# hdmed

Our package offers a suite of functions for performing mediation analysis with high-dimensional mediators. Unlike methods for single-mediator mediation analysis—which have been distributed by packages such as “psych,” “mediation,” “medScan”—our package focuses on settings whether there are many potential mediators that need evaluating simultaneously, a topic which has recently become the focus of prolific and exciting methodological work.

## Installation

You can install hdmed from GitHub with:

# install.packages("devtools")
devtools::install_github("dclarkboucher/hdmed")

## Overview

To see how high-dimensional mediation analysis works mathematically, let $$A$$ be an exposure, $$Y$$ be an outcome, $$\mathbf{C}$$ be a set of $$q$$ covariates, and $$\mathbf{M}$$ be a set of $$p$$ potential mediators in the causal pathway between $$A$$ and $$Y$$. Then, supposing we have data on $$n$$ individuals, we can evaluate the mediating role of $$\mathbf{M}$$ with the equations

$$$E[Y_i|A_i,\mathbf{M}_i,\mathbf{C_i}] = \beta_aA_i+\mathbf{\beta_m}^T\mathbf{M_i} + \mathbf{\beta_c}^T\mathbf{C_i}$$$

and

$$$E[\mathbf{M_i}|A_i,\mathbf{C_i}] =\mathbf{\alpha_a}A_i + \mathbf{\alpha_c}\mathbf{C_i}\text{,}$$$

where the first equation is the outcome model and the second equation is the mediator model. In the outcome model, our primary estimands are $$\beta_a$$— the direct effect of the exposure on the outcome independent of $$\mathbf{M}$$— and $$\mathbf{\beta_m}$$, a $$p$$-vector of the association between each mediator and $$Y$$ given $$A$$ and $$\mathbf{C}$$. (Unlike many methods common to single-mediator analysis, all the methods included in our package assume there is no interaction effect between $$\mathbf{M}$$ and $$A$$ on $$Y$$.) Likewise, our primary concern in the mediator model is $$\mathbf{\alpha_a}$$, which is a $$p$$-vector of the conditional associations between each mediator and the exposure given $$\mathbf{C}$$. As for the other coefficients, $$\mathbf{\beta_c}$$ is a $$q$$-vector of the covariate-outcome effects, and $$\mathbf{\alpha_c}$$ is a $$p\times q$$ matrix of covariate-mediator associations.

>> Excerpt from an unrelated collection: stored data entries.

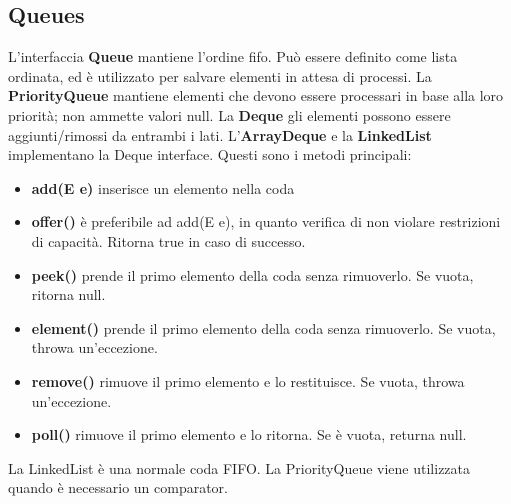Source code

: \documentclass[11pt]{article}
\begin{document}
\subsection{Queues}
L'interfaccia \textbf{Queue} mantiene l'ordine \gls{fifo}. Può essere definito come lista ordinata, ed è utilizzato per salvare elementi in attesa di processi. La \textbf{PriorityQueue} mantiene elementi che devono essere processari in base alla loro priorità; non ammette valori null. La \textbf{Deque} gli elementi possono essere aggiunti/rimossi da entrambi i lati. L'\textbf{ArrayDeque} e la \textbf{LinkedList} implementano la Deque interface. Questi sono i metodi principali:
\begin{itemize}
    \item \textbf{add(E e)} inserisce un elemento nella coda 
    \item \textbf{offer()} è preferibile ad add(E e), in quanto verifica di non violare restrizioni di capacità. Ritorna true in caso di successo.
    \item \textbf{peek()} prende il primo elemento della coda senza rimuoverlo. Se vuota, ritorna null.
    \item \textbf{element()} prende il primo elemento della coda senza rimuoverlo. Se vuota, throwa un'eccezione.
    \item \textbf{remove()} rimuove il primo elemento e lo restituisce. Se vuota, throwa un'eccezione.
    \item \textbf{poll()} rimuove il primo elemento e lo ritorna. Se è vuota, returna null.
\end{itemize}
La LinkedList è una normale coda FIFO. La PriorityQueue viene utilizzata quando è necessario un comparator.
\end{document}

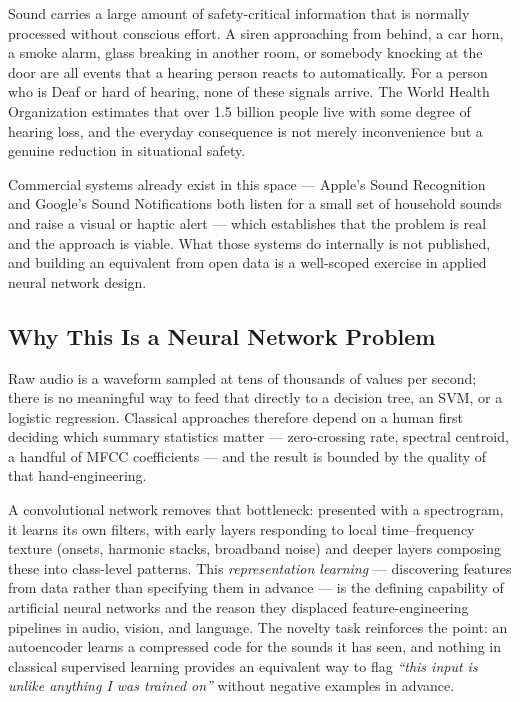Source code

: \documentclass[11pt, a4paper]{article}
\begin{document}
Sound carries a large amount of safety-critical information that is normally processed without conscious effort. A siren approaching from behind, a car horn, a smoke alarm, glass breaking in another room, or somebody knocking at the door are all events that a hearing person reacts to automatically. For a person who is Deaf or hard of hearing, none of these signals arrive. The World Health Organization estimates that over 1.5 billion people live with some degree of hearing loss, and the everyday consequence is not merely inconvenience but a genuine reduction in situational safety.

Commercial systems already exist in this space --- Apple's Sound Recognition and Google's Sound Notifications both listen for a small set of household sounds and raise a visual or haptic alert --- which establishes that the problem is real and the approach is viable. What those systems do internally is not published, and building an equivalent from open data is a well-scoped exercise in applied neural network design.

\subsection{Why This Is a Neural Network Problem}

Raw audio is a waveform sampled at tens of thousands of values per second; there is no meaningful way to feed that directly to a decision tree, an SVM, or a logistic regression. Classical approaches therefore depend on a human first deciding which summary statistics matter --- zero-crossing rate, spectral centroid, a handful of MFCC coefficients --- and the result is bounded by the quality of that hand-engineering.

A convolutional network removes that bottleneck: presented with a spectrogram, it learns its own filters, with early layers responding to local time--frequency texture (onsets, harmonic stacks, broadband noise) and deeper layers composing these into class-level patterns. This \emph{representation learning} --- discovering features from data rather than specifying them in advance --- is the defining capability of artificial neural networks and the reason they displaced feature-engineering pipelines in audio, vision, and language. The novelty task reinforces the point: an autoencoder learns a compressed code for the sounds it has seen, and nothing in classical supervised learning provides an equivalent way to flag \emph{``this input is unlike anything I was trained on''} without negative examples in advance.
\end{document}
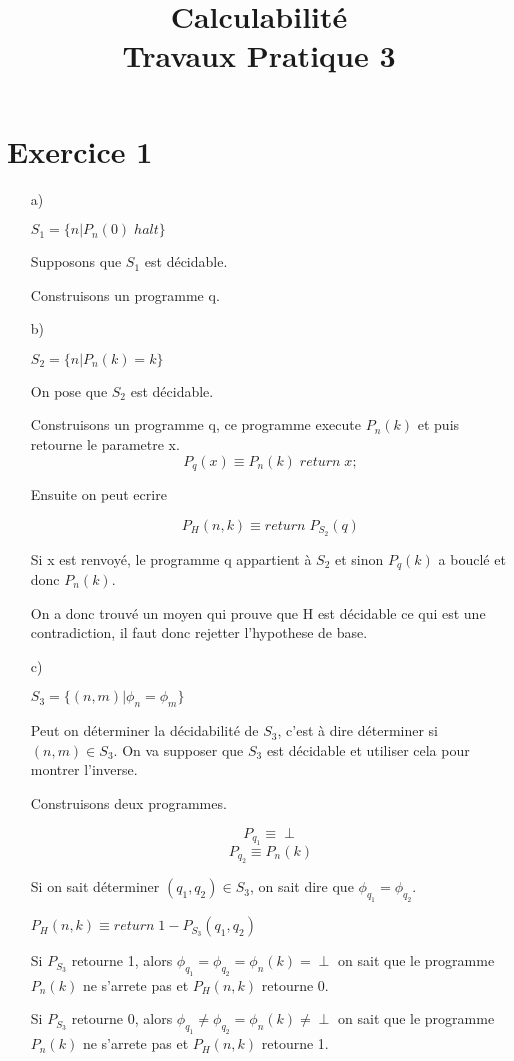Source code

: \documentclass[a4paper,onecolumn,11pt]{article}
\author{}
\title{Calculabilité\\Travaux Pratique 3}
\date{}
\begin{document}
\maketitle
\section*{Exercice 1}
\begin{itemize}
\item[a)]

$S_1 = \{n | P_n(0) \; halt\}$

Supposons que $S_1$ est décidable.

Construisons un programme q.

\item[b)]

$S_2 = \{n | P_n(k) = k\}$

On pose que $S_2$ est décidable.

Construisons un programme q, ce programme execute $P_n(k)$ et puis retourne le parametre x.
$$P_q(x) \equiv P_n(k) \; return \; x;$$

Ensuite on peut ecrire

$$P_H(n,k) \equiv return \; P_{S_2}(q)$$

Si x est renvoyé, le programme q appartient à $S_2$ et sinon $P_q(k)$ a bouclé et donc $P_n(k)$.

On a donc trouvé un moyen qui prouve que H est décidable ce qui est une contradiction, il faut donc rejetter l'hypothese de base.

\item[c)]

$S_3 = \{(n,m) | \phi_n = \phi_m\}$

Peut on déterminer la décidabilité de $S_3$, c'est à dire déterminer si $(n,m) \in S_3$. On va supposer que $S_3$ est décidable et utiliser cela pour montrer l'inverse.

Construisons deux programmes.

$$P_{q_1} \equiv \perp$$
$$P_{q_2} \equiv P_n(k)$$

Si on sait déterminer $(q_1, q_2) \in S_3$, on sait dire que $\phi_{q_1} = \phi_{q_2}$.

$P_H(n,k) \equiv return \; 1 - P_{S_3}(q_1, q_2)$

Si $P_{S_3}$ retourne 1, alors $\phi_{q_1} = \phi_{q_2} = \phi_n(k) = \perp$ on sait que le programme $P_n(k)$ ne s'arrete pas et $P_H(n,k)$ retourne 0.

Si $P_{S_3}$ retourne 0, alors $\phi_{q_1} \neq \phi_{q_2} = \phi_n(k) \neq \perp$ on sait que le programme $P_n(k)$ ne s'arrete pas et $P_H(n,k)$ retourne 1.


\end{itemize}
\end{document}
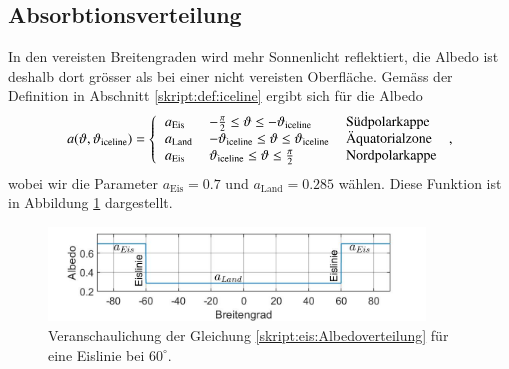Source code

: \begin{refsection}
\subsection{Absorbtionsverteilung}
In den vereisten Breitengraden wird mehr Sonnenlicht reflektiert, die Albedo ist deshalb dort grösser als bei einer nicht vereisten Oberfläche. Gemäss der Definition in Abschnitt \ref{skript:def:iceline} ergibt sich für die Albedo
\begin{equation}\label{skript:eis:Albedoverteilung}
a(\vartheta,\vartheta_\text{iceline})
=
\left\{
\begin{tabular}{lll}
	$a_\text{Eis}$&$-\tfrac{\pi}{2}\leq\vartheta\leq-\vartheta_\text{iceline}$&$\text{Südpolarkappe}$\\
	$a_\text{Land}$&$-\vartheta_\text{iceline}\leq\vartheta\leq\vartheta_\text{iceline}$&$\text{Äquatorialzone}$\\
	$a_\text{Eis}$&$\vartheta_\text{iceline}\leq\vartheta\leq\tfrac{\pi}{2}$&$\text{Nordpolarkappe}$
\end{tabular}
\right.,
\end{equation}
wobei wir die Parameter $a_\text{Eis}=0.7$ und $a_\text{Land}=0.285$ wählen. Diese Funktion ist in Abbildung \ref{skript:eis:fig:Albedoverteilung} dargestellt.
\begin{figure}
	\centering
	\includegraphics[width=10cm]{eis/Albedo_abh_Breitengrad.jpg}
	\caption{Veranschaulichung der Gleichung \eqref{skript:eis:Albedoverteilung} für eine Eislinie bei $60^\circ$.}
	\label{skript:eis:fig:Albedoverteilung}
\end{figure}

\end{refsection}
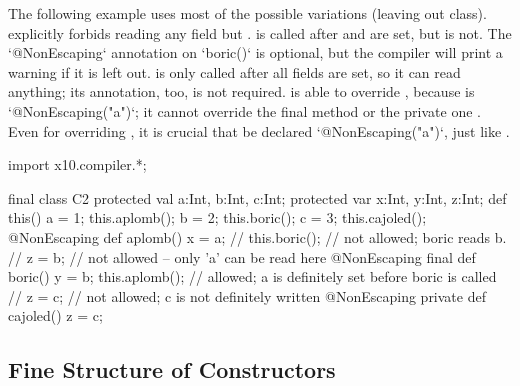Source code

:The following example uses most of the possible variations (leaving out
 class).   explicitly forbids reading any field but
.  is called after  and  are set, but
 is not.
The \xcd`@NonEscaping` annotation on \xcd`boric()` is optional, but the
compiler will print a warning if it is left out.
 is only called after all fields are set, so it
can read anything; its annotation, too, is not required.    is able to override , because
 is \xcd`@NonEscaping("a")`; it cannot override the final method
 or the private one .  Even for overriding
, it is crucial that  be
declared \xcd`@NonEscaping("a")`, just like .
\begin{xten}
import x10.compiler.*;

final class C2 {
  protected val a:Int, b:Int, c:Int;
  protected var x:Int, y:Int, z:Int;
  def this() {
    a = 1;
    this.aplomb();
    b = 2;
    this.boric();
    c = 3;
    this.cajoled();
  }
  @NonEscaping def aplomb() {
    x = a;
    // this.boric(); // not allowed; boric reads b.
    // z = b; // not allowed -- only 'a' can be read here
  }
  @NonEscaping final def boric() {
    y = b;
    this.aplomb(); // allowed; a is definitely set before boric is called
    // z = c; // not allowed; c is not definitely written
  }
  @NonEscaping private def cajoled() {
    z = c;
  }
}

\end{xten}
%



\subsection{Fine Structure of Constructors}
\label{SFineStructCtors}

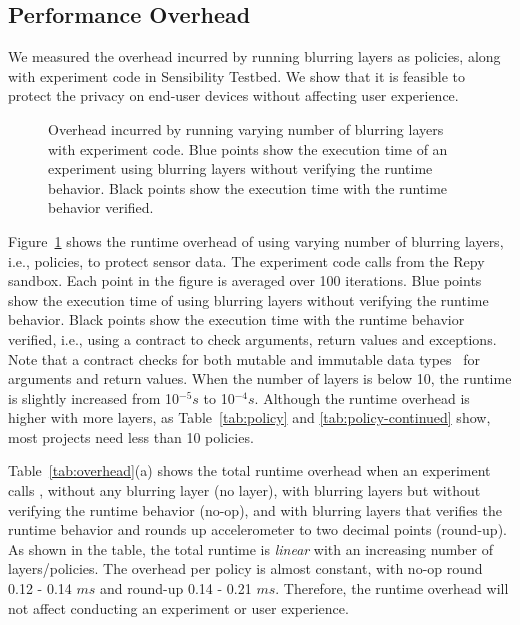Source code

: \subsection{Performance Overhead}\label{sec-benchmark}

We measured the overhead incurred by running blurring layers as policies, 
along with experiment code in Sensibility Testbed. We show that it is 
feasible to protect the privacy on end-user devices without 
affecting user experience. 

\begin{figure}
\caption{\small Overhead incurred by running varying number of blurring 
layers with experiment code. Blue points show the execution time of 
an experiment using blurring layers without verifying the runtime behavior. 
Black points show the execution time with the runtime behavior verified. 
\label{fig-time}}
\end{figure}

Figure~\ref{fig-time} shows the runtime overhead of using varying number of 
blurring layers, i.e., policies, to protect sensor data. The experiment code 
calls  from the Repy sandbox. Each point in the 
figure is averaged over 100 iterations. Blue points show the execution time of 
using blurring layers without verifying the runtime behavior. Black points 
show the execution time with the runtime behavior verified, i.e., using a 
contract to check arguments, return values and exceptions. Note that a 
contract checks for both mutable and immutable data types~\cite{muta} 
for arguments and return values. When the number of layers is below 10, 
the runtime is slightly increased from 10$^{-5} s$ to 10$^{-4} s$. Although
the runtime overhead is higher with more layers, as Table~\ref{tab:policy} 
and \ref{tab:policy-continued} show, most projects need less than 10
policies. 

Table~\ref{tab:overhead}(a) shows the total runtime overhead when an experiment
calls , without any blurring layer (no layer), with blurring 
layers but without verifying the runtime behavior (no-op), and with blurring layers
that verifies the runtime behavior and rounds up accelerometer to two decimal 
points (round-up). As shown in the table, the total runtime is \textit{linear} with an 
increasing number of layers/policies. The overhead per policy is almost
constant, with no-op round 0.12 - 0.14 $ms$ and round-up 0.14 - 0.21 $ms$. 
Therefore, the runtime overhead will not affect conducting an 
experiment or user experience.


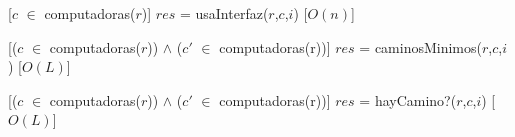   [$c$ $\in$ computadoras($r$)]
  {$res$ = usaInterfaz($r$,$c$,$i$)}
  [$O(n)$]

  [($c$ $\in$ computadoras($r$)) $\land$ ($c'$ $\in$ computadoras(r))]
  {$res$ = caminosMinimos($r$,$c$,$i$)}
  [$O(L)$]

  [($c$ $\in$ computadoras($r$)) $\land$ ($c'$ $\in$ computadoras(r))]
  {$res$ = hayCamino?($r$,$c$,$i$)}
  [$O(L)$]



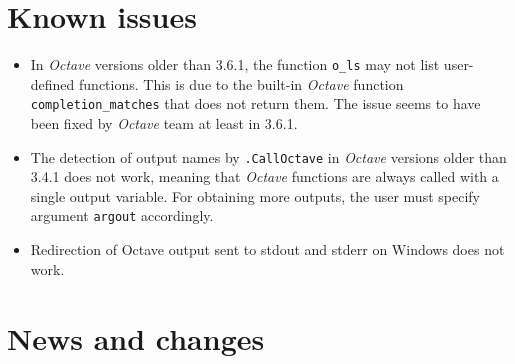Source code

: \documentclass[english,10pt,a4paper]{article}\usepackage[]{graphicx}\usepackage[]{color}
\let\proglang=\textit
\let\code=\texttt
\newcommand{\octave}{\proglang{Octave}\xspace}
\begin{document}
\section{Known issues}
\label{sec:issues}

\begin{itemize}
 \item In \octave versions older than 3.6.1, the function \code{o\_ls} may not
 list user-defined functions. 
 This is due to the built-in \octave function \code{completion\_matches} that
 does not return them. The issue seems to have been fixed by \octave team at
 least in 3.6.1.
 \item The detection of output names by \code{.CallOctave} in \octave versions
 older than 3.4.1 does not work, meaning that \octave functions are always
 called with a single output variable.
 For obtaining more outputs, the user must specify argument \code{argout}
 accordingly.
 \item Redirection of Octave output sent to stdout and stderr on Windows does
 not work.
\end{itemize}

\section{News and changes}
\end{document}
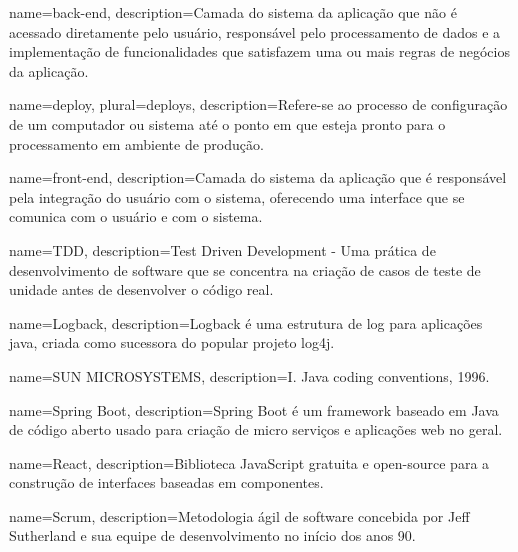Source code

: 



 {
	name=back-end,
	description={Camada do sistema da aplicação que não é acessado diretamente pelo usuário, responsável pelo processamento de dados e a implementação de funcionalidades que satisfazem uma ou mais regras de negócios da aplicação.}
}

 {
	name=deploy,
	plural=deploys,
	description={Refere-se ao processo de configuração de um computador ou sistema até o ponto em que esteja pronto para o processamento em ambiente de produção.}
}

 {
	name=front-end,
	description={Camada do sistema da aplicação que é responsável pela integração do usuário com o sistema, oferecendo uma interface que se comunica com o usuário e com o sistema.}
}

 {
	name=TDD,
	description={Test Driven Development - Uma prática de desenvolvimento de software que se concentra na criação de casos de teste de unidade antes de desenvolver o código real.}
}

 {
	name=Logback,
	description={Logback é uma estrutura de log para aplicações java, criada como sucessora do popular projeto log4j.}
}

 {
	name=SUN MICROSYSTEMS,
	description={I. Java coding conventions, 1996.}
}

 {
	name=Spring Boot,
	description={Spring Boot é um \gls{framework} baseado em Java de código aberto usado para criação de micro serviços e aplicações web no geral.}
}

 {
	name=React,
	description={Biblioteca JavaScript gratuita e open-source para a construção de interfaces baseadas em componentes.}
}

 {
	name=Scrum,
	description={Metodologia ágil de software concebida por Jeff Sutherland e sua equipe de desenvolvimento no início dos anos 90.}
}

Once the outcome and mediator models have been fitted, mediation analysis can be performed by assessing their estimated coefficients. The chief quantities of interest are:

1. $$\mathbf{\alpha_a}^T \mathbf{\beta_m}$$, the global mediation effect of $$A$$ on $$Y$$ through $$M$$;

2. $$\beta_a$$, the direct effect of $$A$$ on $$Y$$;

3. $$\mathbf{\alpha_a}^T \mathbf{\beta_m} + \beta_a$$, the total effect of $$A$$ on $$Y$$; and

4. $$\frac{\mathbf{\alpha_a}^T \mathbf{\beta_m}}{\mathbf{\alpha_a}^T \mathbf{\beta_m}+\beta_a}$$, the proportion of the total effect due to mediation (referred to as the proportion mediated.)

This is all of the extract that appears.